My Dinners With Alice and Jerry
About 25 years ago, when I was working up north as a rock ‘n’ roll journalist, San Francisco incurred a small invasion of Harvard Architecture School graduates.
Apparently there’d been a regular cult of food in Cambridge, Mass. These architects and their wives had all been cooking methodically through “Mastering the Art of Fine Cooking” and taking care to buy their meat from the same butcher Julia Child patronized.
In San Francisco, they formed a cooking circle that held ambitious potlucks every two weeks or so. One of the architects was an old high school friend of mine, and they generously invited me to join.
Sure, I was into food--I bought one of the first food processors sold in San Francisco; I collected wine (which was considered a bit suspicious by the rock ‘n’ rollers)--but these were the first flat-out full-time foodies I’d ever met. Everything, but everything, seemed to revolve around food for them, even their romances. A couple of the unmarried male architects were pursuing the daughter of a Northern California cheese-making family.
Once I dropped in on one of the architects and found her exactingly removing the thin membrane known as the fell from at least half a dozen legs of lamb she was marinating (fortunately, these architects all had large kitchens).
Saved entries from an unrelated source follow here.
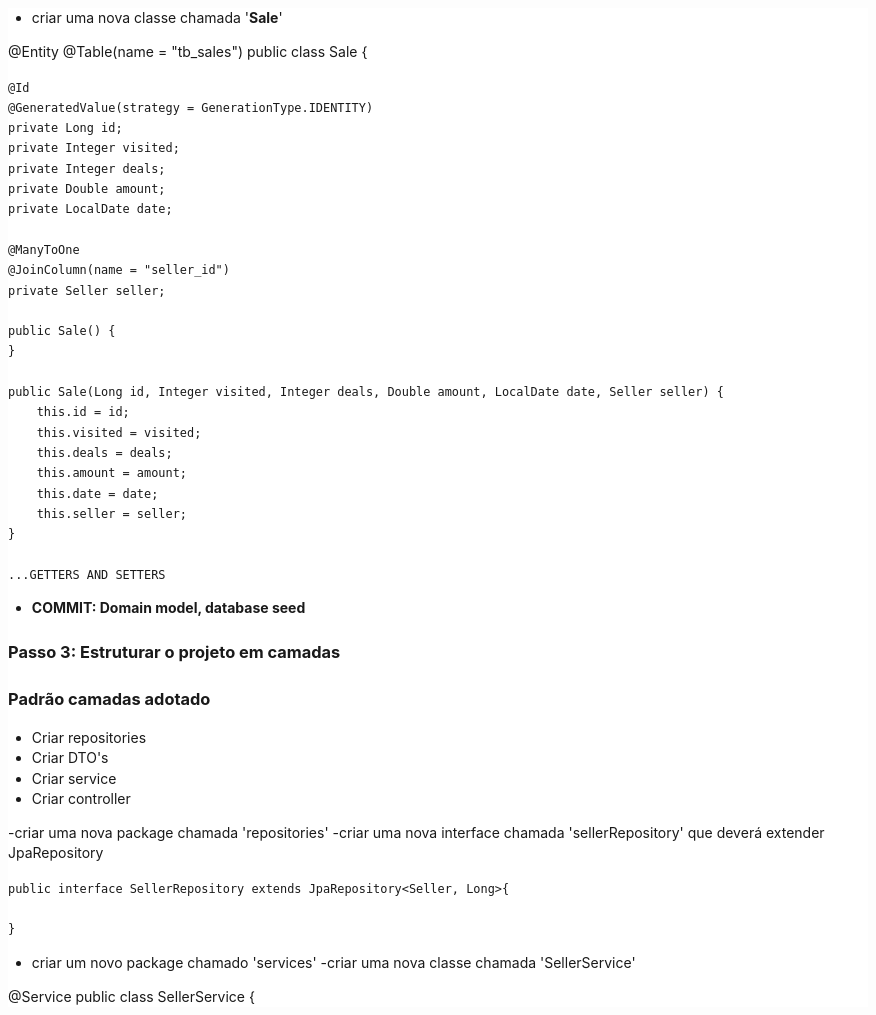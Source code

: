 - criar uma nova classe chamada '**Sale**'


@Entity
@Table(name = "tb_sales")
public class Sale {

	@Id
	@GeneratedValue(strategy = GenerationType.IDENTITY)
	private Long id;
	private Integer visited;
	private Integer deals;
	private Double amount;
	private LocalDate date;
	
	@ManyToOne
	@JoinColumn(name = "seller_id")
	private Seller seller;

	public Sale() {
	}

	public Sale(Long id, Integer visited, Integer deals, Double amount, LocalDate date, Seller seller) {
		this.id = id;
		this.visited = visited;
		this.deals = deals;
		this.amount = amount;
		this.date = date;
		this.seller = seller;
	}
	
	...GETTERS AND SETTERS



- **COMMIT: Domain model, database seed**

### Passo 3: Estruturar o projeto em camadas

### Padrão camadas adotado
- Criar repositories
- Criar DTO's
- Criar service
- Criar controller

-criar uma nova package chamada 'repositories'
-criar uma nova interface chamada 'sellerRepository' que deverá extender JpaRepository

    public interface SellerRepository extends JpaRepository<Seller, Long>{
    
    }
    

- criar um novo package chamado 'services'
-criar uma nova classe chamada 'SellerService'
    
@Service
public class SellerService {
When she and her boyfriend got married, one of the group baked her a cake for every year they’d been engaged; eight, as I recall. For the Christmas season one year, my high school friend’s wife went to the trouble--a very great deal of trouble, as it turned out--to make the actual pastries known as sugar plums.
It was clear that two of the best cooks in the group were an architect named Jerry and his friend Alice. They were just like the rest of the group--enthusiastic food-lovers, eagerly sharing every great ingredient and fascinating recipe they discovered. Both of them, but particularly Alice, were into the English cookery writer Elizabeth David, whom I’d naively thought of as my own little food discovery.
It was months before I learned that Alice Waters was the proprietor and Jeremiah Tower the chef at a Berkeley restaurant named Chez Panisse.
When I did, it didn’t seem so surprising. The Bay Area is a sort of overgrown small town, particularly Berkeley, where I’d gone to school. When I thought back, I remembered that a college friend had once told me of her brief stint as Chez Panisse’s chef de cuisine in the early days. And I’d met Lindsey Shere long before she became Alice Waters’ pastry chef--she was the sister-in-law of a roommate of mine at Cal.
So in retrospect, I was amazingly blase about the fact that friends of mine owned a restaurant, and I was in no hurry to try Chez Panisse out. Eventually, I did, and it was great, of course; snappy, hearty, rustic Mediterranean food, mostly of a Provencal persuasion.
And then I really kicked myself for not having gone there before. It had all the excitement of those architects’ foodie potlucks--only I didn’t have to cook anything.